CALCIUM, CALMODULIN AND CELL-CYCLE PROGRESSION

Proliferation of mammalian cells both in vivo and in vitro is dependent upon physiological concentrations of extracellular Ca2+. Growth factor stimulation of quiescent cells at the G0/G1 border usually results in a rapid mobilization of Ca2+ from both intra- and extracellular pools. However, Ca2+ influx is also required for later phases of cell cycle transition, especially in the late G1 phase for initiation of DNA synthesis. Available evidence indicates that calmodulin plays the major and essential roles in the Ca2+-dependent regulation of cell proliferation. Ca2+ and calmodulin act at multiple points in the cell cycle, including the initiation of the S phase and both initiation and completion of the M phase. Ca2+ and calmodulin stimulate the expression of genes involved in the cell cycle progression, leading to activation of cyclin-dependent kinases p33(cdk2) and p34(cdc2).
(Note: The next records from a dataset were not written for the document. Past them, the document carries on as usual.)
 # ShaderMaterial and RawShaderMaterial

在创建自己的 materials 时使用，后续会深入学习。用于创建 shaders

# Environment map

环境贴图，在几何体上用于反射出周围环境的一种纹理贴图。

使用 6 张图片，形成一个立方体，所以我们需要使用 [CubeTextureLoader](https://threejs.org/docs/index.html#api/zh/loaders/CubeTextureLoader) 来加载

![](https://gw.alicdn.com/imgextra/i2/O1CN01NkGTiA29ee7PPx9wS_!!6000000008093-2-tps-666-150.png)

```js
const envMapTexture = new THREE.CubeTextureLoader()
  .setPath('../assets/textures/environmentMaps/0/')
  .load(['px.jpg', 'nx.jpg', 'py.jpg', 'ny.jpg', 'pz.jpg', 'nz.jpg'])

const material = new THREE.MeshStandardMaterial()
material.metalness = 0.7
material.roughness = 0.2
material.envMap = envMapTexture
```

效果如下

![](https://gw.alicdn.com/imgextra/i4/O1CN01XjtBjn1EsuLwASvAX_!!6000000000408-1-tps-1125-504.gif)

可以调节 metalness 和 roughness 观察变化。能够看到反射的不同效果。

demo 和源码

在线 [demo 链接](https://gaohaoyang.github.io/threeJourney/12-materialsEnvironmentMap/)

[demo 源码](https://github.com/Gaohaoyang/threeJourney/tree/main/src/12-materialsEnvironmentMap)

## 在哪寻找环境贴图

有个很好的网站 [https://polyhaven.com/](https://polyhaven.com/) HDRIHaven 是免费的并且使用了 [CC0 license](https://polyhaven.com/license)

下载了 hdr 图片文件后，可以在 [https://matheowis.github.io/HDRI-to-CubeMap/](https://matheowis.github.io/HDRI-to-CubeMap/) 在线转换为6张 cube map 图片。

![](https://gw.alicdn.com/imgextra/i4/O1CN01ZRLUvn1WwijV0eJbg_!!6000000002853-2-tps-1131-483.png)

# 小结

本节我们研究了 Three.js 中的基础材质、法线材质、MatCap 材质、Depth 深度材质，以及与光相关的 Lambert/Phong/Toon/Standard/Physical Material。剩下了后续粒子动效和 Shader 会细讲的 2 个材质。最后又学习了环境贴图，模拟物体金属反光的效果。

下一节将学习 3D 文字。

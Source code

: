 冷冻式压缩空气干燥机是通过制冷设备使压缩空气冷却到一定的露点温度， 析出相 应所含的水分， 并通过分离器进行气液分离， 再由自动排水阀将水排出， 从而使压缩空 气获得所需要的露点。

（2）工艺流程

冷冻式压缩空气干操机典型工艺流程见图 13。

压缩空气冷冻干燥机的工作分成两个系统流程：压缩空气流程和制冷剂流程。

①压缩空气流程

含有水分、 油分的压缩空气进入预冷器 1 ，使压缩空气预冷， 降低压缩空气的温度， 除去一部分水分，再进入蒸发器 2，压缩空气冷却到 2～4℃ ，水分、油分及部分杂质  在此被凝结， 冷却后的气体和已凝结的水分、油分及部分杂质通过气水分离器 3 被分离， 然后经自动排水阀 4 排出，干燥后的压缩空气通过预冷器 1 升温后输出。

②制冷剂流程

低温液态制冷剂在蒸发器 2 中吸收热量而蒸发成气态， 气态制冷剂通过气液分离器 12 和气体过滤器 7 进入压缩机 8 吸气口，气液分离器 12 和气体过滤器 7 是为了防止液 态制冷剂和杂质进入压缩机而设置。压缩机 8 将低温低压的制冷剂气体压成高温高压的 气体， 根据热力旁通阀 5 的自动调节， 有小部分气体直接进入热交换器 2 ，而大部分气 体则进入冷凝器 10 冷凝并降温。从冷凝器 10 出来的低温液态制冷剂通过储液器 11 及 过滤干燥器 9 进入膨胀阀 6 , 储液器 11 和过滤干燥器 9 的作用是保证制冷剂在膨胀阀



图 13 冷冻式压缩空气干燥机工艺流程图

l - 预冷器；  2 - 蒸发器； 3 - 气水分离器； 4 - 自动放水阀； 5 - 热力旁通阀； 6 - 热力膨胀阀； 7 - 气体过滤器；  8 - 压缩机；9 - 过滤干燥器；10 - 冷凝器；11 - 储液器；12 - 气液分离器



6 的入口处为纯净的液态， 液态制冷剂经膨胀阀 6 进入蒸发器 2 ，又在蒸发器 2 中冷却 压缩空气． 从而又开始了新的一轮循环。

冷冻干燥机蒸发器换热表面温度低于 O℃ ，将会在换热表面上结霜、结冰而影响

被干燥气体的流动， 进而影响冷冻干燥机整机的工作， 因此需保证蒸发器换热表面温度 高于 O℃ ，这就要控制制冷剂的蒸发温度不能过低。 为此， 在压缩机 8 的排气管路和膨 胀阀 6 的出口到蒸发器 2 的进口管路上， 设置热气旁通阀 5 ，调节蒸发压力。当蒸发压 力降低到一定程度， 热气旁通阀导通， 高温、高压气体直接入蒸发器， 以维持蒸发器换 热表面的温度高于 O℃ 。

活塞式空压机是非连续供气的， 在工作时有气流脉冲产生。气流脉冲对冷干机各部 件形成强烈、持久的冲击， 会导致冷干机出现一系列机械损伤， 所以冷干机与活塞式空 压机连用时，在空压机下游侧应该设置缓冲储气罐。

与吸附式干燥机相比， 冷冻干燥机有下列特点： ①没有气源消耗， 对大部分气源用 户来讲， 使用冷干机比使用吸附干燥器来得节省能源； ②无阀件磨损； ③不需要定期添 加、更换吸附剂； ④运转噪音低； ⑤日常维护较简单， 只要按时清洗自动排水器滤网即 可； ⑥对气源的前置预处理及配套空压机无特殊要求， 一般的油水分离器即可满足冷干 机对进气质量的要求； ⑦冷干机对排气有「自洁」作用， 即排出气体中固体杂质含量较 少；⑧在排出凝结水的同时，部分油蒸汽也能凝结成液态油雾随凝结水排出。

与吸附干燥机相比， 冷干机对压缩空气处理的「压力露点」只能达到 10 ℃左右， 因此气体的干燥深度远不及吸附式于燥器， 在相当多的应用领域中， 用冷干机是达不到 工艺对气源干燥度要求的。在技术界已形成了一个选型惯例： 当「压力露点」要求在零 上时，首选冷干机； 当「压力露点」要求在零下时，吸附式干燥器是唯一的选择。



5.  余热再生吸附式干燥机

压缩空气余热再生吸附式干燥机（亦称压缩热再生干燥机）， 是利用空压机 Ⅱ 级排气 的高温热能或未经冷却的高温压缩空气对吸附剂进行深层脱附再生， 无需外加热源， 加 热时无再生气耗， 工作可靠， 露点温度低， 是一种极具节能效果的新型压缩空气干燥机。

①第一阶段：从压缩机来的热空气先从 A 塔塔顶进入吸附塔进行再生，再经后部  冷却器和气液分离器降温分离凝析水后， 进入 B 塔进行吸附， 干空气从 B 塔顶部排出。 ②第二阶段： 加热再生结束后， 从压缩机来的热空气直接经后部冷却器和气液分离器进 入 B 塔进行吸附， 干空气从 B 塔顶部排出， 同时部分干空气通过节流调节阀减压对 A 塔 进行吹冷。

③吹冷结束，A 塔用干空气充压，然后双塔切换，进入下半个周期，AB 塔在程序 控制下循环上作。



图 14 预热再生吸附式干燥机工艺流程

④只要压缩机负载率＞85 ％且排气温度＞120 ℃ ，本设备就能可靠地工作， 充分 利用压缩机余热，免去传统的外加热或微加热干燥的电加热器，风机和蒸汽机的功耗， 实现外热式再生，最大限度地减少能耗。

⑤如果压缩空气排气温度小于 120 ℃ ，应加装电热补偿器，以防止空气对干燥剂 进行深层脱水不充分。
Ca2+ and calmodulin are also involved in activation of enzymes participating in nucleotide metabolism and DNA replication, as well as nuclear envelope breakdown and cytokinesis. Ca2+/calmodulin-dependent protein kinase II and protein phosphatase calcineurin are both involved in the Ca2+ and calmodulin-mediated signalling of growth regulation. As compared to normal cells, growth of transformed cells is independent of extracellular Ca2+ and much less sensitive to calmodulin antagonists, suggesting the existence of derangements in the Ca2+ and calmodulin-mediated growth regulation mechanisms.